Write the balanced equation given that Mg(ClO3)2 decomposes into chloride and oxygen:
2Mg(ClO3)2 --> 2MgCl2 + 3O2
So if 0.302 grams of O2 is lost from 1.890 grams of a mixture of Mg(ClO3)2 and an inert material, what is the percentage of Mg(ClO3)2 in the mixture?
moles O2 lost = 0.302g/molar mass O2 = about 0.009 (that's an estimate).
Convert mols O2 to mols Mg(ClO3)2 with the coefficients.
0.009 x (2 mol Mg(ClO3)2/3 mols O2) = 0.009 x 2/3 = about 0.006
g Mg(ClO3)2 = mols x molar mass
Then % Mg(ClO3)2 = [g Mg(ClO3)2/mass sample)*100 = ?
To find the percentage of Mg(ClO3)2 in the mixture, we need to first calculate the initial amount of Mg(ClO3)2 in the mixture and then compare it to the total mass of the mixture.
Here's how you can do it step by step:
1. Calculate the initial mass of Mg(ClO3)2 in the mixture:
- We know that 0.302 grams of O2 was lost from the mixture.
- From the balanced equation, we can see that for every 3 moles of O2 produced, we need 2 moles of Mg(ClO3)2.
- Calculate the molar mass of O2: 32 grams/mol.
- Determine the number of moles of O2 lost using its molar mass: 0.302 g / 32 g/mol = 0.0094375 mol.
- From the balanced equation, we know that 2 moles of Mg(ClO3)2 produce 3 moles of O2, so we can calculate the number of moles of Mg(ClO3)2: (2/3) * 0.0094375 mol = 0.00629167 mol.

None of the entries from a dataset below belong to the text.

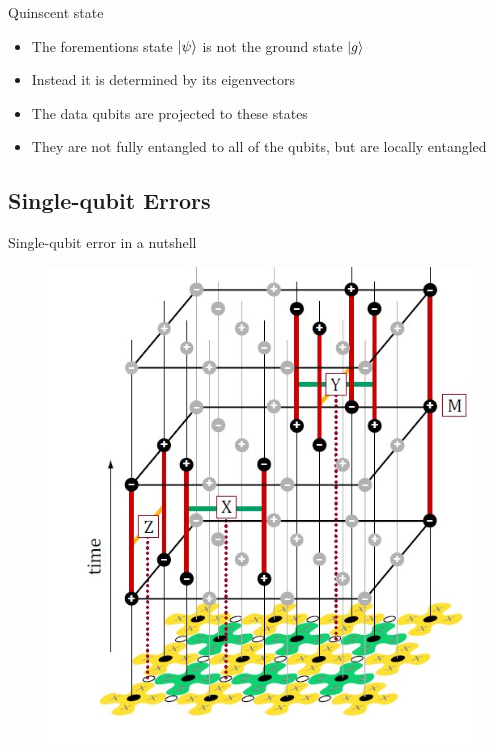 \documentclass{beamer}
\begin{document}
    \begin{frame}{Quinscent state}
        \begin{itemize}
            \item The forementions state $ \ket{\psi} $ is not the ground state $ \ket{g} $
            \item Instead it is determined by its eigenvectors
            \item The data qubits are projected to these states
            \item They are not fully entangled to all of the qubits, but are locally entangled
        \end{itemize}
    \end{frame}
    
    \subsection{Single-qubit Errors}
    \begin{frame}{Single-qubit error in a nutshell}
        \begin{figure}[h]
            \centering
            \includegraphics[height=0.8\textheight]{./Images/surf-code-single-error.jpg}
        \end{figure}
    \end{frame}
    
\end{document}

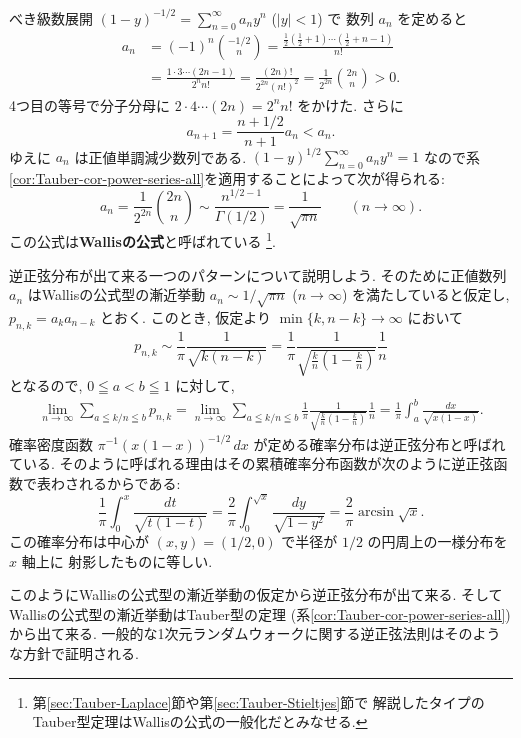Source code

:\documentclass[12pt,twoside]{jarticle}
\theoremstyle{jplain}
\theoremstyle{jplain}
\theoremstyle{jplain}
\numberwithin{theorem}{section}
\numberwithin{equation}{section}
\numberwithin{figure}{section}
\numberwithin{table}{section}
\newcommand\secref[1]{第\ref{#1}節}
\newcommand\corref[1]{系\ref{#1}}
\begin{document}
べき級数展開 $(1-y)^{-1/2}=\sum_{n=0}^\infty a_n y^n$ ($|y|<1$) で
数列 $a_n$ を定めると
\begin{align*}
a_n
&
=(-1)^n\binom{-1/2}{n}
=\frac{\frac{1}{2}(\frac{1}{2}+1)\cdots(\frac{1}{2}+n-1)}{n!}
\\ &
=\frac{1\cdot 3\cdots(2n-1)}{2^n n!}
=\frac{(2n)!}{2^{2n}(n!)^2}
=\frac{1}{2^{2n}}\binom{2n}{n}>0.
\end{align*}
4つ目の等号で分子分母に $2\cdot 4\cdots(2n)=2^n n!$ をかけた.
さらに
\[
a_{n+1}=\frac{n+1/2}{n+1}a_n<a_n.
\] 
ゆえに $a_n$ は正値単調減少数列である. 
$(1-y)^{1/2}\sum_{n=0}^\infty a_n y^n=1$
なので\corref{cor:Tauber-cor-power-series-all}を適用することによって次が得られる:
\[
a_n=\frac{1}{2^{2n}}\binom{2n}{n}
\sim \frac{n^{1/2-1}}{\Gamma(1/2)}
=\frac{1}{\sqrt{\pi n}}
\qquad (n\to\infty).
\]
この公式は{\bf Wallisの公式}と呼ばれている%
\footnote{\secref{sec:Tauber-Laplace}や\secref{sec:Tauber-Stieltjes}で
解説したタイプのTauber型定理はWallisの公式の一般化だとみなせる.}. 

逆正弦分布が出て来る一つのパターンについて説明しよう.
そのために正値数列 $a_n$ はWallisの公式型の漸近挙動 
$a_n\sim 1/\sqrt{\pi n}$ ($n\to\infty$) を満たしていると仮定し, 
$p_{n,k}=a_k a_{n-k}$ とおく. 
このとき, 仮定より $\min\{k,n-k\}\to\infty$ において
\[
p_{n,k} \sim \frac{1}{\pi}\frac{1}{\sqrt{k(n-k)}}
= \frac{1}{\pi}\frac{1}{\sqrt{\frac{k}{n}\left(1-\frac{k}{n}\right)}}\frac{1}{n}
\]
となるので, $0\leqq a<b\leqq1$ に対して,
\begin{align*}
\lim_{n\to\infty}
\sum_{a\leqq k/n\leqq b} p_{n,k}
=\lim_{n\to\infty}
\sum_{a\leqq k/n\leqq b}
\frac{1}{\pi}\frac{1}{\sqrt{\frac{k}{n}\left(1-\frac{k}{n}\right)}}\frac{1}{n}
=\frac{1}{\pi}\int_a^b\frac{dx}{\sqrt{x(1-x)}}.
\end{align*}
確率密度函数 $\pi^{-1}(x(1-x))^{-1/2}\,dx$ が定める確率分布は逆正弦分布と呼ばれている.
そのように呼ばれる理由はその累積確率分布函数が次のように逆正弦函数で表わされるからである:
\[
\frac{1}{\pi}\int_0^x \frac{dt}{\sqrt{t(1-t)}} 
=\frac{2}{\pi}\int_0^{\sqrt{x}}\frac{dy}{\sqrt{1-y^2}}
= \frac{2}{\pi}\arcsin\sqrt{x}.
\]
この確率分布は中心が $(x,y)=(1/2,0)$ で半径が $1/2$ の円周上の一様分布を $x$ 軸上に
射影したものに等しい.

このようにWallisの公式型の漸近挙動の仮定から逆正弦分布が出て来る.
そしてWallisの公式型の漸近挙動はTauber型の定理
(\corref{cor:Tauber-cor-power-series-all})から出て来る.
一般的な1次元ランダムウォークに関する逆正弦法則はそのような方針で証明される.
\end{document}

2. Determine the total mass of the mixture:
- We know that the mass of the mixture is 1.890 grams.
3. Calculate the percentage of Mg(ClO3)2 in the mixture:
- Divide the initial mass of Mg(ClO3)2 by the total mass of the mixture and multiply by 100: (0.00629167 g / 1.890 g) * 100 = 0.333%.
Therefore, the percentage of Mg(ClO3)2 in the mixture is approximately 0.333%.